Having completed Certainty’s Flux very recently, and before its premiere, I’m finding this to be a very elusive work to describe. But, with a fresh image of the piece in my mind, it occurs to me that listening to it might be like a walk in a park... but in the opposite sense to the idiom’s meaning – a walk in a very strange, even hostile park. I’m seeing a park that behaves in irrational, unexpected and dangerous ways: the surroundings can change abruptly, the size of the trees and everything else can mutate strangely in front of the naked eye, together with the colours and textures, the light, the atmospheric conditions, etc., or there can suddenly be several different times of day in different parts of the surroundings... sometimes the entire environment disappears into darkness and reappears rapidly, like lightning flashes on a black sky.
Putting the metaphorical excursions aside, it seems that the continuous flux has its source in interplay between two basic and opposing forces:
– movement (left-hand motion, i.e. glissando, and right-hand
motion, i.e. the travels of the bow on the strings),
– stop (left hand: fixed point on a string, right hand: dampeningof the strings; also pizzicato with both hands, and silences).

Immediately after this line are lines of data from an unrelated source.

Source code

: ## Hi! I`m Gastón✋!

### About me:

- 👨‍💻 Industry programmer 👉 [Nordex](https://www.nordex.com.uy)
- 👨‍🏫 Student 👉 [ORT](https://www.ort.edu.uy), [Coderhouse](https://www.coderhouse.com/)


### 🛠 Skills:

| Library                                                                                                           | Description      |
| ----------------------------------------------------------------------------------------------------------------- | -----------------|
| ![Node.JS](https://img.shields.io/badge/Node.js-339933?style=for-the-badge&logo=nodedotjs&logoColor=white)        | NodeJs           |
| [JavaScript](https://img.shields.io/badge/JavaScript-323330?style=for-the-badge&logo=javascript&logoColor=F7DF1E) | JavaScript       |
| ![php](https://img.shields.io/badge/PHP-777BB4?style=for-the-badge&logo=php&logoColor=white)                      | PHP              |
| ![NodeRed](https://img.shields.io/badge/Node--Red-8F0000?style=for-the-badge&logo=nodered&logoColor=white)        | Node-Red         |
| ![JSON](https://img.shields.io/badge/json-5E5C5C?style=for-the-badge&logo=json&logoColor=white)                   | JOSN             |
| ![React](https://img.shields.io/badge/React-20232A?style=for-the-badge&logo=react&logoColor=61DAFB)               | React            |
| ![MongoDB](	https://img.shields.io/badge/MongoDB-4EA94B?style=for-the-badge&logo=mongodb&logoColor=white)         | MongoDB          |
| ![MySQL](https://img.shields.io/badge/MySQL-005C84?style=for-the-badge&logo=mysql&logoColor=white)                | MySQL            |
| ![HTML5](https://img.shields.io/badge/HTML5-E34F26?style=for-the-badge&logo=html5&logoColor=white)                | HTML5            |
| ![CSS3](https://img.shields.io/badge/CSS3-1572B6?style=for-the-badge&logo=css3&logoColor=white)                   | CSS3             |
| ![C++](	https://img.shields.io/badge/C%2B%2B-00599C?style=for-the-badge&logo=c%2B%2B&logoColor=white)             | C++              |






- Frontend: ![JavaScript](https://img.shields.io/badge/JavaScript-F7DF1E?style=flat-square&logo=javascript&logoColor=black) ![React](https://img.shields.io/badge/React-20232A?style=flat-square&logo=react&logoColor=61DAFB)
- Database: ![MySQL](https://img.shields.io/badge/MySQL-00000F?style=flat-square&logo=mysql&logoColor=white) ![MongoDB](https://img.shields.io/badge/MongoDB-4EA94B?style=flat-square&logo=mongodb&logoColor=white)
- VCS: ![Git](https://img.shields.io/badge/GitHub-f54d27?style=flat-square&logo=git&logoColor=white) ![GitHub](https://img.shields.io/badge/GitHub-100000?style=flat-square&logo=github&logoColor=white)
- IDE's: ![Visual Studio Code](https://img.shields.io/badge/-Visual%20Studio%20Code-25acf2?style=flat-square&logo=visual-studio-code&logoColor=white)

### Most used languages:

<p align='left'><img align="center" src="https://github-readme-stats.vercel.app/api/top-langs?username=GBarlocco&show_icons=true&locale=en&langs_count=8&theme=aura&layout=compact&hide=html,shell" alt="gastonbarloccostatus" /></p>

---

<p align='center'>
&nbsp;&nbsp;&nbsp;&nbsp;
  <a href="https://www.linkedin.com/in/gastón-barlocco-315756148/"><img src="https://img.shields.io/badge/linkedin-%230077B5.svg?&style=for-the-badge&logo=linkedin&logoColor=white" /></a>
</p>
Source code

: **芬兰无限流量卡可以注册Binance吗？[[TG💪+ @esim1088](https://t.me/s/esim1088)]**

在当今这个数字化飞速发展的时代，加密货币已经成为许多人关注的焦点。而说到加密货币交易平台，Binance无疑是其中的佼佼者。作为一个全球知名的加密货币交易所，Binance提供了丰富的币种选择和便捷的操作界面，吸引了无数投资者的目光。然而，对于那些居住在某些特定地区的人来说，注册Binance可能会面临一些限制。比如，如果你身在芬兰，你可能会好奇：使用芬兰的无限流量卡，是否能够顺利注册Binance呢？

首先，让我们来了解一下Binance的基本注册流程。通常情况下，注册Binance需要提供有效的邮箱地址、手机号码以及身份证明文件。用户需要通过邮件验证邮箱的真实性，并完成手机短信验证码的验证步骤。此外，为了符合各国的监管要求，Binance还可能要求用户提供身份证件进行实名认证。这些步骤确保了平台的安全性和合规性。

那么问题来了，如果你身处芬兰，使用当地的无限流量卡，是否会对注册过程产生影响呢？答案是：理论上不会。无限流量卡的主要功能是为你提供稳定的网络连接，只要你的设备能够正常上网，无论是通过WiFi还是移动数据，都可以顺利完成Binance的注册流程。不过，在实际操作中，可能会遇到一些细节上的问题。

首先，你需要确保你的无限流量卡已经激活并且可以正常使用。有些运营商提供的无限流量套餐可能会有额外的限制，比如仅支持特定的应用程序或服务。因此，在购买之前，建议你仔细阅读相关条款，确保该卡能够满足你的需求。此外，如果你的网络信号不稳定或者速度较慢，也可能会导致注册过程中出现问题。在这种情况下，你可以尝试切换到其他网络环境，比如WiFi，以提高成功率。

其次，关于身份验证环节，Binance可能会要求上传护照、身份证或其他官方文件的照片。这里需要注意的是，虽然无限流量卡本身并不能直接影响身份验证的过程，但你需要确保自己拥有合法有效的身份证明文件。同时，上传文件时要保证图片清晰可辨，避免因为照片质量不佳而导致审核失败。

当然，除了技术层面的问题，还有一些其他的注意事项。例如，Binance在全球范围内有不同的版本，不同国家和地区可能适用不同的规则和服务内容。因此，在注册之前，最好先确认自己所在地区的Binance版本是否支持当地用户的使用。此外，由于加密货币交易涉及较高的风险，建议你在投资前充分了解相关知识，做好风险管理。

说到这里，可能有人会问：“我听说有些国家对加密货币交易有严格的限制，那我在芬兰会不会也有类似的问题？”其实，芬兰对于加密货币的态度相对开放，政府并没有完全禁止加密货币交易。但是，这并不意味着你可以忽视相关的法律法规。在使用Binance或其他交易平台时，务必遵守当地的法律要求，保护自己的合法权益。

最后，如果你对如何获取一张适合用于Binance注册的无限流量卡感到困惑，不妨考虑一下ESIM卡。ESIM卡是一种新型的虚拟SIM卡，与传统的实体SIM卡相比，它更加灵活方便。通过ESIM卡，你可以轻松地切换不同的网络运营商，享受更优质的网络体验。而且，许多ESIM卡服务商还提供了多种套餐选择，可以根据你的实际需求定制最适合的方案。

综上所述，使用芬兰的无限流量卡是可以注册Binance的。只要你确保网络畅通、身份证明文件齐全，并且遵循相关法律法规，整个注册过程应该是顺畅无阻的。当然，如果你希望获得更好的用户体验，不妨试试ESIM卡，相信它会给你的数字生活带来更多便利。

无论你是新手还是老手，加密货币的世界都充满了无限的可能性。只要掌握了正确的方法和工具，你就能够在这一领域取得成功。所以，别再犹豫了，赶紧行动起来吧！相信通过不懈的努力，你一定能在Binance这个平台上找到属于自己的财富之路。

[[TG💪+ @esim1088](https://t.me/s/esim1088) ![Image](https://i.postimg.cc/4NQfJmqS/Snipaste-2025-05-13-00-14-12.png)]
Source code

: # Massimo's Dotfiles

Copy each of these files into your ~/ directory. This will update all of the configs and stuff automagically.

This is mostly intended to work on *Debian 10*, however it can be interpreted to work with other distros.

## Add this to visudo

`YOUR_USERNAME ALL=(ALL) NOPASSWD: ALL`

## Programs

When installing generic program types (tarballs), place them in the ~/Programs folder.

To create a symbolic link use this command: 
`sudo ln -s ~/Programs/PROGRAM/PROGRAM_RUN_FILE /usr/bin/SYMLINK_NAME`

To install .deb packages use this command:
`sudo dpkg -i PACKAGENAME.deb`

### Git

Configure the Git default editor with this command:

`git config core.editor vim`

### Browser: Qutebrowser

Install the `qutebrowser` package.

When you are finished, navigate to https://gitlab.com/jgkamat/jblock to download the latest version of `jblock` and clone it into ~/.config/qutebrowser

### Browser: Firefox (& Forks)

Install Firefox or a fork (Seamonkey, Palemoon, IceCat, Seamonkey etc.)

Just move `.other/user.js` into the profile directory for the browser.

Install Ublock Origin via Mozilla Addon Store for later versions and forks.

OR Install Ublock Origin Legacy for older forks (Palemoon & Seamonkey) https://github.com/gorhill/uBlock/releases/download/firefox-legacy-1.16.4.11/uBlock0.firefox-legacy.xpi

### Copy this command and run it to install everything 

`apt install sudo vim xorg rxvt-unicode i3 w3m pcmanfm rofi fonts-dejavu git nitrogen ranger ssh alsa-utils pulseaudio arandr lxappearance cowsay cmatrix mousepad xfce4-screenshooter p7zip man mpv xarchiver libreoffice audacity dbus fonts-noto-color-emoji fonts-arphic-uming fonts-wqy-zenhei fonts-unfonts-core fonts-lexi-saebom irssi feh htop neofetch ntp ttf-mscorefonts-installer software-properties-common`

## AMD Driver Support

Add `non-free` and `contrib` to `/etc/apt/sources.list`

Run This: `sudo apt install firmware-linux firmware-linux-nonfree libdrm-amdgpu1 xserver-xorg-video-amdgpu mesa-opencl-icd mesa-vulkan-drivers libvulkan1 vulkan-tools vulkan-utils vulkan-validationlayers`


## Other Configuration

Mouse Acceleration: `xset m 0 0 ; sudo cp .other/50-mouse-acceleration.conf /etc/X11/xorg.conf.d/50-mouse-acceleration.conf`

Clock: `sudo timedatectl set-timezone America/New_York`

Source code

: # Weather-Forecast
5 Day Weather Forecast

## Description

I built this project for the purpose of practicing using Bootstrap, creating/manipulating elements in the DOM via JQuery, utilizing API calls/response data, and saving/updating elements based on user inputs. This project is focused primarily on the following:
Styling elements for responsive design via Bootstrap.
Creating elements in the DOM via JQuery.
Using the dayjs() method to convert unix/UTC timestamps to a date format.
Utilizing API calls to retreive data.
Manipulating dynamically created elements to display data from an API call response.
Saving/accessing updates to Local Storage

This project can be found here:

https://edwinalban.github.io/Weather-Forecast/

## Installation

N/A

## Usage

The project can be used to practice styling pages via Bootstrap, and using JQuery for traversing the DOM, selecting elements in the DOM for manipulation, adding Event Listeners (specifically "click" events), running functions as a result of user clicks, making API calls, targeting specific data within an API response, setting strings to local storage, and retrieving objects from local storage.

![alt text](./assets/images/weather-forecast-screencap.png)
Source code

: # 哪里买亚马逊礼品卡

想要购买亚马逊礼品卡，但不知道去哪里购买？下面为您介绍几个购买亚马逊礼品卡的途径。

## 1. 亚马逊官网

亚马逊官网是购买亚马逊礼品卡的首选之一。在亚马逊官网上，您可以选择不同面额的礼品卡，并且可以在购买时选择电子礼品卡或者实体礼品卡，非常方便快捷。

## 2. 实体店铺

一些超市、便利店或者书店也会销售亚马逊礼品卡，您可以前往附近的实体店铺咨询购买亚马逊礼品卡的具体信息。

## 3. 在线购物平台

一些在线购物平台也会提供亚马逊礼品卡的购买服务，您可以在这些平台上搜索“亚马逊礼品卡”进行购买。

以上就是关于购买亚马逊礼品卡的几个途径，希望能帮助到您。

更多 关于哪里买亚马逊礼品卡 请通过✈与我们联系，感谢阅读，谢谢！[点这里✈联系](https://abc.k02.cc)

There is a strong and constant friction between the two forces and it opens up musical spaces with shifting perspectives, as there are changes in the rate of movement, or the extent of its limitation and stopping. Sometimes, the musical material presents sound objects that are balancing somewhere between the two interacting forces, and these are the key signposts along the process, e.g. when one hand stays fixed (more or less) while the other is in motion. In fact, a passage of this kind brings the work to a close: a final unfolding of timbral fluctuations pulsating gently yet unevenly... a last attempt to attain coexistence between the two forces (a glimpse of certainty).
Certainty’s Flux is one of three works related through the use of the word “certainty” in the titles, with each of them being dedicated to a different composer; this work is dedicated to the memory of Karol Szymanowski.
Lastly, I would like to thank Karin Hellqvist for commissioning the work; the project was realised with the support from Poland’s Ministry of Culture and National Heritage.